Provincial galleries and museums are primarily the responsibility of the local authorities, which have full statutory powers to support them. But as an earnest of the Government's good will towards local collections, the grants to assist their purchases, which are administered by the Victoria and Albert Museum and the Royal Scottish Museum, were raised this year from £2,000 to £15,000 and from £210 to £1,000, respectively; and they were extended to allow assistance towards purchases of oil paintings.
Would the Minister bear in mind the recommendations of the Committee over which Lord Bridges recently presided, pointing out the necessity of giving much further assistance to provincial galleries and museums? In view of the fact that the Financial Secretary said during the debate on the Finance Bill that he preferred direct grants to tax remissions, will he consider what further assistance could be given to these provincial galleries and museums?

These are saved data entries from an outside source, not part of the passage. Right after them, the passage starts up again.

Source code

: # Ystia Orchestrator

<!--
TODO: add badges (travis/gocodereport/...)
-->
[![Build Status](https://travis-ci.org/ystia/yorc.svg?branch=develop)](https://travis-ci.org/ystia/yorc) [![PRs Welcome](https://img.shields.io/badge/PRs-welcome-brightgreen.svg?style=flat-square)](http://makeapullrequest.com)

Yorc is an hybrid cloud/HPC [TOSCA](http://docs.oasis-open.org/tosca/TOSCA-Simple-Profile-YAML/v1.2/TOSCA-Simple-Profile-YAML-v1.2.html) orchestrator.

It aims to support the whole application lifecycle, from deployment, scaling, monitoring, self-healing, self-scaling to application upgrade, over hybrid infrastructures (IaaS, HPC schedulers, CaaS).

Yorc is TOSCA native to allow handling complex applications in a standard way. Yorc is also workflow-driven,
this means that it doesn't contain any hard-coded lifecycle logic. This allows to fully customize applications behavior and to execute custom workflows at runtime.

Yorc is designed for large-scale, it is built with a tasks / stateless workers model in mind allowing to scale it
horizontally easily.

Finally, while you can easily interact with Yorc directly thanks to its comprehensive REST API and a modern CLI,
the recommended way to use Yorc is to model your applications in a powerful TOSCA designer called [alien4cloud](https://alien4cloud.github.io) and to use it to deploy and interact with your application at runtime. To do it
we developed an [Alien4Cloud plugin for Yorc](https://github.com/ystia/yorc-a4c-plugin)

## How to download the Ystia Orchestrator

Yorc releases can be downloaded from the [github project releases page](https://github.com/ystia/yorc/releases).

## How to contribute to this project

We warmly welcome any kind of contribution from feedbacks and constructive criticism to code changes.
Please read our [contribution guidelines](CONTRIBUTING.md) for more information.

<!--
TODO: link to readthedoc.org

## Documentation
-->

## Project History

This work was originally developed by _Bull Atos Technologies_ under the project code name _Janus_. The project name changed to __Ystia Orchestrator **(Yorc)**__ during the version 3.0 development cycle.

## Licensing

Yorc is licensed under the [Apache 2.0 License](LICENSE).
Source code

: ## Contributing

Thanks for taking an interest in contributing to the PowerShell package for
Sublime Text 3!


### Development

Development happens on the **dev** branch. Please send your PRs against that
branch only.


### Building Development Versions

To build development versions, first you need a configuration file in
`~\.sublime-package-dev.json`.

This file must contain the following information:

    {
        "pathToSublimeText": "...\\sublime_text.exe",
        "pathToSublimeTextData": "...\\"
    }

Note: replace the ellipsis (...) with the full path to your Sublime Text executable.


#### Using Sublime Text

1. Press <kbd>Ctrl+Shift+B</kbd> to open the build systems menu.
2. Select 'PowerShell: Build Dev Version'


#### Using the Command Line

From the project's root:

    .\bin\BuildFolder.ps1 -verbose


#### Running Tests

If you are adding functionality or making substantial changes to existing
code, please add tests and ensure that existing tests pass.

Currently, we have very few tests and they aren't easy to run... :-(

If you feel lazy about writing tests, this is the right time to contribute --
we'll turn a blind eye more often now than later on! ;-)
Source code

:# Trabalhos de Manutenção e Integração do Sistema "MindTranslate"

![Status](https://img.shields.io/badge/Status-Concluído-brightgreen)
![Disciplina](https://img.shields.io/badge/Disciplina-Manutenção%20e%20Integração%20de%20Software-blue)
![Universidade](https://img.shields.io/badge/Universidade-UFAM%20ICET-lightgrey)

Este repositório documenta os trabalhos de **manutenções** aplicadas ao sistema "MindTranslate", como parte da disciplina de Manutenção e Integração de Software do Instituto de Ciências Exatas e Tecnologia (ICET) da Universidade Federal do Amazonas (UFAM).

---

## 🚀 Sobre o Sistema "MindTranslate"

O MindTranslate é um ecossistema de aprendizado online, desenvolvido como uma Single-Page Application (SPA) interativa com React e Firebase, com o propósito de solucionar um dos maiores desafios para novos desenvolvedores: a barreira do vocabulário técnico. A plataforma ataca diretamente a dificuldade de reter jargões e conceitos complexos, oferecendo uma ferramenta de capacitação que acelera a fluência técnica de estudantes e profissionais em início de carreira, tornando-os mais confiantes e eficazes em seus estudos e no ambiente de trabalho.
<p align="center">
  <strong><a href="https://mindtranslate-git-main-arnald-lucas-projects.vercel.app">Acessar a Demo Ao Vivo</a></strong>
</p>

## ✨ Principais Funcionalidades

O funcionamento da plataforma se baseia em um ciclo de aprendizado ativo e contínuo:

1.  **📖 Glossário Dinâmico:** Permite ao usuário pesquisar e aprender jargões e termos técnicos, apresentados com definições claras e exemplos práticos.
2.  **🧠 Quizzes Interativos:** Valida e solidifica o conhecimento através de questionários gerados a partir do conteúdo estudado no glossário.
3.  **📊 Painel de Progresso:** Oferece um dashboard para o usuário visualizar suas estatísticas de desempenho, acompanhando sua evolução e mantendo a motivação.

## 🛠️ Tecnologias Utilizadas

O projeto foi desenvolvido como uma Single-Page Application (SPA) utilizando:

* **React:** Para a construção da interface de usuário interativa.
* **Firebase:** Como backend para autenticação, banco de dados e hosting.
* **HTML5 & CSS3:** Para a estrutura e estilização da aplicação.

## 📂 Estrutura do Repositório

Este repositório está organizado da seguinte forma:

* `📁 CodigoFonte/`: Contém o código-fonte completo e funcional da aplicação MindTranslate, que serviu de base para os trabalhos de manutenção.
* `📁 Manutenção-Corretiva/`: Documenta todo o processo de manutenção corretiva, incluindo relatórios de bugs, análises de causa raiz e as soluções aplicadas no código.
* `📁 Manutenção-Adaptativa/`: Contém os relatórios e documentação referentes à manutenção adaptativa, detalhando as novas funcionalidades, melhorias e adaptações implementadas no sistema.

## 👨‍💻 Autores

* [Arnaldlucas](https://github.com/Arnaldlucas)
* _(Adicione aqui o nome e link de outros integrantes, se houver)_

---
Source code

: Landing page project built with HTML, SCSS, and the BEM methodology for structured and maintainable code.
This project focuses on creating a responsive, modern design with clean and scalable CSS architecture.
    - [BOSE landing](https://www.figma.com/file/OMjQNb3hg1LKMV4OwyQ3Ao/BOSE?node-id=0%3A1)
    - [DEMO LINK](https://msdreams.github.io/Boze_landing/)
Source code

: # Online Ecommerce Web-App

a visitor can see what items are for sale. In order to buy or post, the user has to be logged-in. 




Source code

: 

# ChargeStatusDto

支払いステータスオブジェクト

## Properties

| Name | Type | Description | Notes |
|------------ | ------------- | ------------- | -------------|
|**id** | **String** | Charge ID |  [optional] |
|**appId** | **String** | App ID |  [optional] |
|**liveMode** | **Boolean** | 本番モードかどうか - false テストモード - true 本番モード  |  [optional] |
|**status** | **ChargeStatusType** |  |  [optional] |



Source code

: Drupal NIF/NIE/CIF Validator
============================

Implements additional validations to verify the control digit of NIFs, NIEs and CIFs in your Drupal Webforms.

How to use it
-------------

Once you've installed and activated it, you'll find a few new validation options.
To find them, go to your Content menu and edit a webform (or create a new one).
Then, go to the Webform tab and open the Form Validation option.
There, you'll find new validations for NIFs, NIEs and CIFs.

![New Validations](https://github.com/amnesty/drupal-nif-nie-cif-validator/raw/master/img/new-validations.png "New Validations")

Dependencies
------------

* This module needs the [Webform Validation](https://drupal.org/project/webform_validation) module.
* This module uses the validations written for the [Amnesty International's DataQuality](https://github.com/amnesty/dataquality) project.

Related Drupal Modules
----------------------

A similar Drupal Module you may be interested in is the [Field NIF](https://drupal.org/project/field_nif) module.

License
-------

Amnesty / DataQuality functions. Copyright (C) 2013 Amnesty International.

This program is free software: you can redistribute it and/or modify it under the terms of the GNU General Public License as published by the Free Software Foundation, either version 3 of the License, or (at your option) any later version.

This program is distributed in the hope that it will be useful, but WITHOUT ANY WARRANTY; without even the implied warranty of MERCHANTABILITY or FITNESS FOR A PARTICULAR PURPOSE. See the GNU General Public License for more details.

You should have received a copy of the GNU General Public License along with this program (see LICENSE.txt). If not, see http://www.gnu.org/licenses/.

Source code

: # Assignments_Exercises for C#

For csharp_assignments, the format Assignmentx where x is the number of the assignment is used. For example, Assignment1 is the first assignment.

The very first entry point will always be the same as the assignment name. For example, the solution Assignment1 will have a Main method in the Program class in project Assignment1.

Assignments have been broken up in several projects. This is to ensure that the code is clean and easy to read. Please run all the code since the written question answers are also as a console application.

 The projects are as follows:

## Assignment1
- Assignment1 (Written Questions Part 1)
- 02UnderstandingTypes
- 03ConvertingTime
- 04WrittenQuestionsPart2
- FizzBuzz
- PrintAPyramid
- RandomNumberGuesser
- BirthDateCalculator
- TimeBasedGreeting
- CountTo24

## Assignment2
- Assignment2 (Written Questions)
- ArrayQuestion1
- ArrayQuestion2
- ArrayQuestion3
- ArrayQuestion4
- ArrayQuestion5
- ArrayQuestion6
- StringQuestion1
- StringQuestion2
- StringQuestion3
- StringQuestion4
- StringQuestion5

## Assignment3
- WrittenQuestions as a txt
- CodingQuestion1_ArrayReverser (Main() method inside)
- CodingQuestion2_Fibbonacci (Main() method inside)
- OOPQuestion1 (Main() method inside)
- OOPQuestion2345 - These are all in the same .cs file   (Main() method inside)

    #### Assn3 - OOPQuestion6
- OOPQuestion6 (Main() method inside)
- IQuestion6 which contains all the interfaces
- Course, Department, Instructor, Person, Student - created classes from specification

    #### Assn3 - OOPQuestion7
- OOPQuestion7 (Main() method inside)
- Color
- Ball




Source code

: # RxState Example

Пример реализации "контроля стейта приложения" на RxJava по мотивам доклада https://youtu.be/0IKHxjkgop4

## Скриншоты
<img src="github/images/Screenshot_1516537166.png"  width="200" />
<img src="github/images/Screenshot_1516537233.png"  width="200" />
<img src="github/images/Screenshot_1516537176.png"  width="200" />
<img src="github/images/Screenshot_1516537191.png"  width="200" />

I have seen the very useful and thought-provoking report by Lord Bridges' Committee to the Gulbenkian Trustees. For myself, I think that it is a mistake to believe that it is for the benefit of the arts to have everything done by the central Government. On the contrary, I think that there are great advantages in local initiative and enthusiasm, and it is that, equally, which we should try to foster.
Food (Expenditure)
15.
asked the Chancellor of the Exchequer how much was spent upon food in 1951 and 1958; and how much of the latter figure is due to increased retail prices.
Consumers' expenditure on food is estimated at £2,949 million in 1951 and £4,672 million in 1958. It is not possible to isolate the effect of price movements with any precision because of changes in the pattern of consumption, but comparison of these figures with the corresponding estimates re-valued at average 1954 prices suggests that roughly a quarter of total expenditure on food in 1958 was attributable to increases in prices since 1951.
Why have retail food prices risen so high, and why have the Government taken no step to keep them down?
Retail prices during this period have risen less than those in other countries.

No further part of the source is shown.